Na superfície do sambaqui foram identificados ossos de peixe-boi, pirarucu, tartaruga, que são indicativos da alimentação dos antigos povos indígenas que viviam nos sambaquis. O projeto JABBA defende a ideia ‘Janelas do passado que se projetam no futuro, os sambaquis guardam algumas lições para a conservação do planeta’, quebrando a concepção de que o passado está relacionado com atraso, mas que pode promover ensinamentos sobre a conservação da floresta.
“Algumas pessoas ainda pensam no passado com uma ideia de ‘atraso’. Nós acreditamos justamente no oposto, os povos do passado faziam um uso mais sustentável da floresta. Se hoje nós estudamos tecnologias para produzir os mesmos alimentos o ano todo, sem respeitar as estações do ano, no passado aproveitava-se o ciclo natural das plantas, a sazonalidade dos recursos. A longo termo essas tecnologias indígenas permitiram a conservação de uma floresta de pé. No nosso projeto, além das escavações, nós queremos mostrar que antigas práticas indígenas de cultivo, de alimentação e de manejo tem muito a contribuir para conservação da biodiversidade amazônica. Se nós queremos bem viver no futuro, o exercício da nossa sociedade agora é olhar e aprender com o passado”,
ressaltou Gabriela.
Durante a expedição, o projeto JABBA visitou o sítio arqueológico Ponta do Jauari, também no Pará, onde são encontrados diversos cachimbos tubulares, feitos em cerâmica decorada, que eram utilizados para o fumo.
“Além dos cachimbos, nós também encontramos ossos polidos muito decorados que possivelmente eram usados como inaladores de rapé.
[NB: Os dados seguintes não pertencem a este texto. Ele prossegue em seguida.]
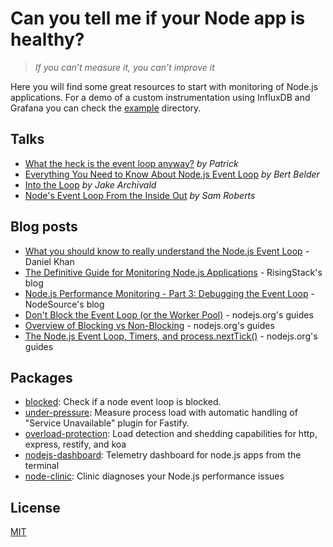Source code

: # Can you tell me if your Node app is healthy?

> _If you can’t measure it, you can’t improve it_

Here you will find some great resources to start with monitoring of Node.js applications. For a demo of a custom instrumentation using InfluxDB and Grafana you can check the [example](./example) directory.


## Talks
- [What the heck is the event loop anyway?][what-the-heck-event-loop] _by Patrick_
- [Everything You Need to Know About Node.js Event Loop][everything-event-loop-talk] _by Bert Belder_
- [Into the Loop][in-the-loop] _by Jake Archivald_
- [Node's Event Loop From the Inside Out][the-event-loop-from-the-inside-out] _by Sam Roberts_

## Blog posts
- [What you should know to really understand the Node.js Event Loop][dkhan-article] - Daniel Khan
- [The Definitive Guide for Monitoring Node.js Applications][monitor-nodejs-risingstack] - RisingStack's blog
- [Node.js Performance Monitoring - Part 3: Debugging the Event Loop][understanding-parts-of-the-event-loop] - NodeSource's blog
- [Don't Block the Event Loop (or the Worker Pool)][dont-block-the-event-loop] - nodejs.org's guides
- [Overview of Blocking vs Non-Blocking][overview-blocking-vs-non-blocking] - nodejs.org's guides
- [The Node.js Event Loop, Timers, and process.nextTick()][the-nodejs-event-loop] - nodejs.org's guides

## Packages
- [blocked][blocked]: Check if a node event loop is blocked.
- [under-pressure][under-pressure]: Measure process load with automatic handling of "Service Unavailable" plugin for Fastify.
- [overload-protection][overload-protection]: Load detection and shedding capabilities for http, express, restify, and koa
- [nodejs-dashboard][nodejs-dashboard]: Telemetry dashboard for node.js apps from the terminal
- [node-clinic][node-clinic]: Clinic diagnoses your Node.js performance issues


[monitor-nodejs-risingstack]: https://blog.risingstack.com/monitoring-nodejs-applications-nodejs-at-scale/
[dkhan-article]: https://medium.com/the-node-js-collection/what-you-should-know-to-really-understand-the-node-js-event-loop-and-its-metrics-c4907b19da4c
[understanding-parts-of-the-event-loop]: https://nodesource.com/blog/node-js-performance-monitoring-part-3-debugging-the-event-loop/
[the-event-loop-from-the-inside-out]: https://www.youtube.com/watch?v=P9csgxBgaZ8
[everything-event-loop-talk]: https://www.youtube.com/watch?v=PNa9OMajw9w
[dont-block-the-event-loop]: https://nodejs.org/en/docs/guides/dont-block-the-event-loop/
[overview-blocking-vs-non-blocking]: https://nodejs.org/en/docs/guides/blocking-vs-non-blocking/
[the-nodejs-event-loop]: https://nodejs.org/en/docs/guides/event-loop-timers-and-nexttick/
[nodejs-dashboard]: https://github.com/FormidableLabs/nodejs-dashboard
[blocked]: https://github.com/tj/node-blocked#readme
[under-pressure]: https://github.com/fastify/under-pressure
[overload-protection]: https://github.com/davidmarkclements/overload-protection
[what-the-heck-event-loop]: https://www.youtube.com/watch?v=8aGhZQkoFbQ
[in-the-loop]: https://www.youtube.com/watch?v=cCOL7MC4Pl0
[node-clinic]: https://github.com/nearform/node-clinic

## License
[MIT](./LICENSE)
Quando fizermos a identificação das espécies de plantas usadas vamos conhecer melhor a finalidade, seja medicinal ou ritual, destes artefatos. A preservação intacta deste tipo de artefato é rara e pode nos revelar mais sobre culturas indígenas que merecem ser valorizadas, preservadas e reconhecidas por todos nós”, concluiu a pesquisadora.